PROBLEM TO WORK ON » Return every line of the data that contains the string "overview".
[GIVEN ENTRIES Boundary: Start]
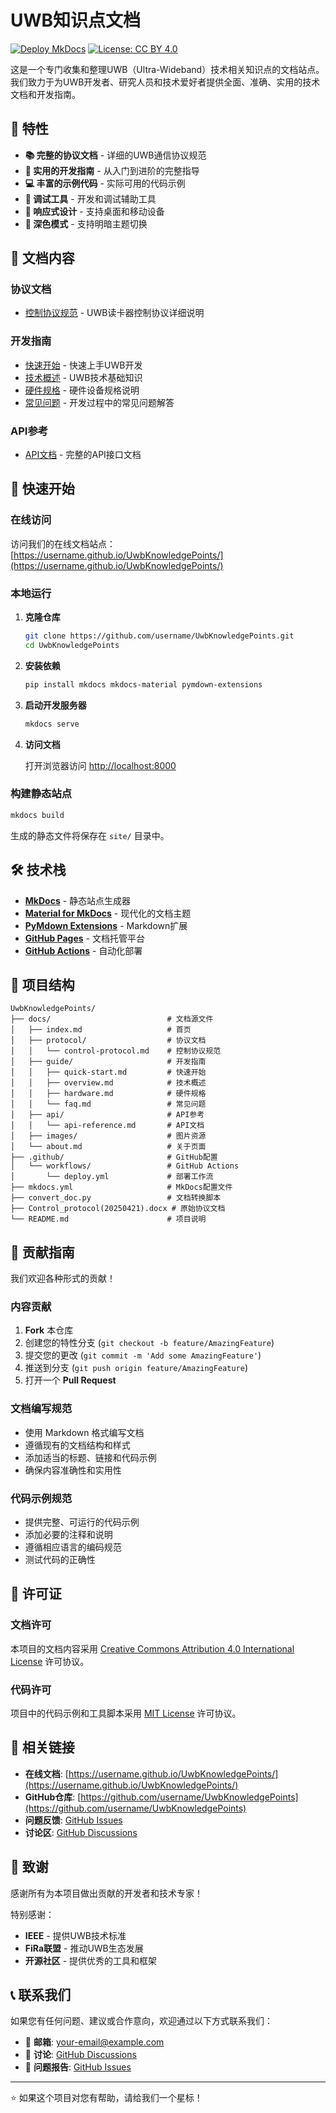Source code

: # UWB知识点文档

[![Deploy MkDocs](https://github.com/username/UwbKnowledgePoints/actions/workflows/deploy.yml/badge.svg)](https://github.com/username/UwbKnowledgePoints/actions/workflows/deploy.yml)
[![License: CC BY 4.0](https://img.shields.io/badge/License-CC%20BY%204.0-lightgrey.svg)](https://creativecommons.org/licenses/by/4.0/)

这是一个专门收集和整理UWB（Ultra-Wideband）技术相关知识点的文档站点。我们致力于为UWB开发者、研究人员和技术爱好者提供全面、准确、实用的技术文档和开发指南。

## 🌟 特性

- **📚 完整的协议文档** - 详细的UWB通信协议规范
- **🚀 实用的开发指南** - 从入门到进阶的完整指导
- **💻 丰富的示例代码** - 实际可用的代码示例
- **🔧 调试工具** - 开发和调试辅助工具
- **📱 响应式设计** - 支持桌面和移动设备
- **🌙 深色模式** - 支持明暗主题切换

## 📖 文档内容

### 协议文档
- [控制协议规范](docs/protocol/control-protocol.md) - UWB读卡器控制协议详细说明

### 开发指南
- [快速开始](docs/guide/quick-start.md) - 快速上手UWB开发
- [技术概述](docs/guide/overview.md) - UWB技术基础知识
- [硬件规格](docs/guide/hardware.md) - 硬件设备规格说明
- [常见问题](docs/guide/faq.md) - 开发过程中的常见问题解答

### API参考
- [API文档](docs/api/api-reference.md) - 完整的API接口文档

## 🚀 快速开始

### 在线访问

访问我们的在线文档站点：[https://username.github.io/UwbKnowledgePoints/](https://username.github.io/UwbKnowledgePoints/)

### 本地运行

1. **克隆仓库**
   ```bash
   git clone https://github.com/username/UwbKnowledgePoints.git
   cd UwbKnowledgePoints
   ```

2. **安装依赖**
   ```bash
   pip install mkdocs mkdocs-material pymdown-extensions
   ```

3. **启动开发服务器**
   ```bash
   mkdocs serve
   ```

4. **访问文档**
   
   打开浏览器访问 [http://localhost:8000](http://localhost:8000)

### 构建静态站点

```bash
mkdocs build
```

生成的静态文件将保存在 `site/` 目录中。

## 🛠️ 技术栈

- **[MkDocs](https://www.mkdocs.org/)** - 静态站点生成器
- **[Material for MkDocs](https://squidfunk.github.io/mkdocs-material/)** - 现代化的文档主题
- **[PyMdown Extensions](https://facelessuser.github.io/pymdown-extensions/)** - Markdown扩展
- **[GitHub Pages](https://pages.github.com/)** - 文档托管平台
- **[GitHub Actions](https://github.com/features/actions)** - 自动化部署

## 📁 项目结构

```
UwbKnowledgePoints/
├── docs/                          # 文档源文件
│   ├── index.md                   # 首页
│   ├── protocol/                  # 协议文档
│   │   └── control-protocol.md    # 控制协议规范
│   ├── guide/                     # 开发指南
│   │   ├── quick-start.md         # 快速开始
│   │   ├── overview.md            # 技术概述
│   │   ├── hardware.md            # 硬件规格
│   │   └── faq.md                 # 常见问题
│   ├── api/                       # API参考
│   │   └── api-reference.md       # API文档
│   ├── images/                    # 图片资源
│   └── about.md                   # 关于页面
├── .github/                       # GitHub配置
│   └── workflows/                 # GitHub Actions
│       └── deploy.yml             # 部署工作流
├── mkdocs.yml                     # MkDocs配置文件
├── convert_doc.py                 # 文档转换脚本
├── Control_protocol(20250421).docx # 原始协议文档
└── README.md                      # 项目说明
```

## 🤝 贡献指南

我们欢迎各种形式的贡献！

### 内容贡献

1. **Fork** 本仓库
2. 创建您的特性分支 (`git checkout -b feature/AmazingFeature`)
3. 提交您的更改 (`git commit -m 'Add some AmazingFeature'`)
4. 推送到分支 (`git push origin feature/AmazingFeature`)
5. 打开一个 **Pull Request**

### 文档编写规范

- 使用 Markdown 格式编写文档
- 遵循现有的文档结构和样式
- 添加适当的标题、链接和代码示例
- 确保内容准确性和实用性

### 代码示例规范

- 提供完整、可运行的代码示例
- 添加必要的注释和说明
- 遵循相应语言的编码规范
- 测试代码的正确性

## 📄 许可证

### 文档许可
本项目的文档内容采用 [Creative Commons Attribution 4.0 International License](https://creativecommons.org/licenses/by/4.0/) 许可协议。

### 代码许可
项目中的代码示例和工具脚本采用 [MIT License](https://opensource.org/licenses/MIT) 许可协议。

## 🔗 相关链接

- **在线文档**: [https://username.github.io/UwbKnowledgePoints/](https://username.github.io/UwbKnowledgePoints/)
- **GitHub仓库**: [https://github.com/username/UwbKnowledgePoints](https://github.com/username/UwbKnowledgePoints)
- **问题反馈**: [GitHub Issues](https://github.com/username/UwbKnowledgePoints/issues)
- **讨论区**: [GitHub Discussions](https://github.com/username/UwbKnowledgePoints/discussions)

## 🙏 致谢

感谢所有为本项目做出贡献的开发者和技术专家！

特别感谢：
- **IEEE** - 提供UWB技术标准
- **FiRa联盟** - 推动UWB生态发展
- **开源社区** - 提供优秀的工具和框架

## 📞 联系我们

如果您有任何问题、建议或合作意向，欢迎通过以下方式联系我们：

- 📧 **邮箱**: [your-email@example.com](mailto:your-email@example.com)
- 💬 **讨论**: [GitHub Discussions](https://github.com/username/UwbKnowledgePoints/discussions)
- 🐛 **问题报告**: [GitHub Issues](https://github.com/username/UwbKnowledgePoints/issues)

---

⭐ 如果这个项目对您有帮助，请给我们一个星标！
[GIVEN ENTRIES Boundary: End]
TASK SOLUTION »
- [技术概述](docs/guide/overview.md) - UWB技术基础知识
│   │   ├── overview.md            # 技术概述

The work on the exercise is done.